Molecular line emission from a protoplanetary disk irradiated externally by a nearby massive star

TL;DR

This study models the physical and chemical structure of protoplanetary disks irradiated by nearby massive stars, showing that molecules can survive and be observed, informing planet formation prospects in such environments.

Contribution

It provides the first detailed two-dimensional model of irradiated protoplanetary disks, analyzing molecular survivability and observability with ALMA.

Findings

Disk temperature increases significantly due to irradiation.

Molecular gas remains predominantly intact in the disk midplane.

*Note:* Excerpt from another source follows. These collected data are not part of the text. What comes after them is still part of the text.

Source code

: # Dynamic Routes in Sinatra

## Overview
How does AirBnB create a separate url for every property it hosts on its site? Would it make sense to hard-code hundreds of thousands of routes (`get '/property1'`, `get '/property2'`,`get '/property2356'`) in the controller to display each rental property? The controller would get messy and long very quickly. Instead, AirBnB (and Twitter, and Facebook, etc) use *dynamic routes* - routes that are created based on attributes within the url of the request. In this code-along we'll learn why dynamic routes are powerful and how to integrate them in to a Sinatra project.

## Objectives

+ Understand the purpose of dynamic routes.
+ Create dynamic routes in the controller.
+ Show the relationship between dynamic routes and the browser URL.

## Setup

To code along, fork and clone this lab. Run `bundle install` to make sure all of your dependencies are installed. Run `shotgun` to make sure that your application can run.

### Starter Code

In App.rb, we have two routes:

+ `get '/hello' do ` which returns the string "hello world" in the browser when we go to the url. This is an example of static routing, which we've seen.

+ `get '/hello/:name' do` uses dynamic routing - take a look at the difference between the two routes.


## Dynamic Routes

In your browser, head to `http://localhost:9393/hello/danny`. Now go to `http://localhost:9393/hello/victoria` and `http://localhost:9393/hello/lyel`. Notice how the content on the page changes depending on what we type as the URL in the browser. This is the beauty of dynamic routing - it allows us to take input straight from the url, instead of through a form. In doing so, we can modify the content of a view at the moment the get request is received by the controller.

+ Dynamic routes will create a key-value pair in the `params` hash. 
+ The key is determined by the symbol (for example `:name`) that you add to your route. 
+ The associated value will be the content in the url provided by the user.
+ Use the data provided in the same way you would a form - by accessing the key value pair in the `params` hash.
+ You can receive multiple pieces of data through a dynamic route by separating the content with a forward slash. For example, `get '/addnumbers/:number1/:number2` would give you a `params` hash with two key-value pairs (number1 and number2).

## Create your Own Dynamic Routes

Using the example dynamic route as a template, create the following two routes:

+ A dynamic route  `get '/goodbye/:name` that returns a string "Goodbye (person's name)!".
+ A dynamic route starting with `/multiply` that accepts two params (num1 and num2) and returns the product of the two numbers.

Multiple molecular transitions are detectable with ALMA.

Abstract

Star formation often occurs within or nearby stellar clusters. Irradiation by nearby massive stars can photoevaporate protoplanetary disks around young stars (so-called proplyds) which raises questions regarding the ability of planet formation to take place in these environments. We investigate the two-dimensional physical and chemical structure of a protoplanetary disk surrounding a low-mass (T Tauri) star which is irradiated by a nearby massive O-type star to determine the survivability and observability of molecules in proplyds. Compared with an isolated star-disk system, the gas temperature ranges from a factor of a few (in the disk midplane) to around two orders of magnitude (in the disk surface) higher in the irradiated disk. Although the UV flux in the outer disk, in particular, is several orders of magnitude higher, the surface density of the disk is sufficient for effective shielding of the disk midplane so that the disk remains predominantly molecular in nature. We also find that non-volatile molecules, such as HCN and H2O, are able to freeze out onto dust grains in the disk midplane so that the formation of icy planetesimals, e.g., comets, may also be possible in proplyds. We have calculated the molecular line emission from the disk assuming LTE and determined that multiple transitions of atomic carbon, CO (and isotopologues, 13CO and C18O), HCO+, CN, and HCN may be observable with ALMA, allowing characterization of the gas column density, temperature, and optical depth in proplyds at the distance of Orion (~400 pc).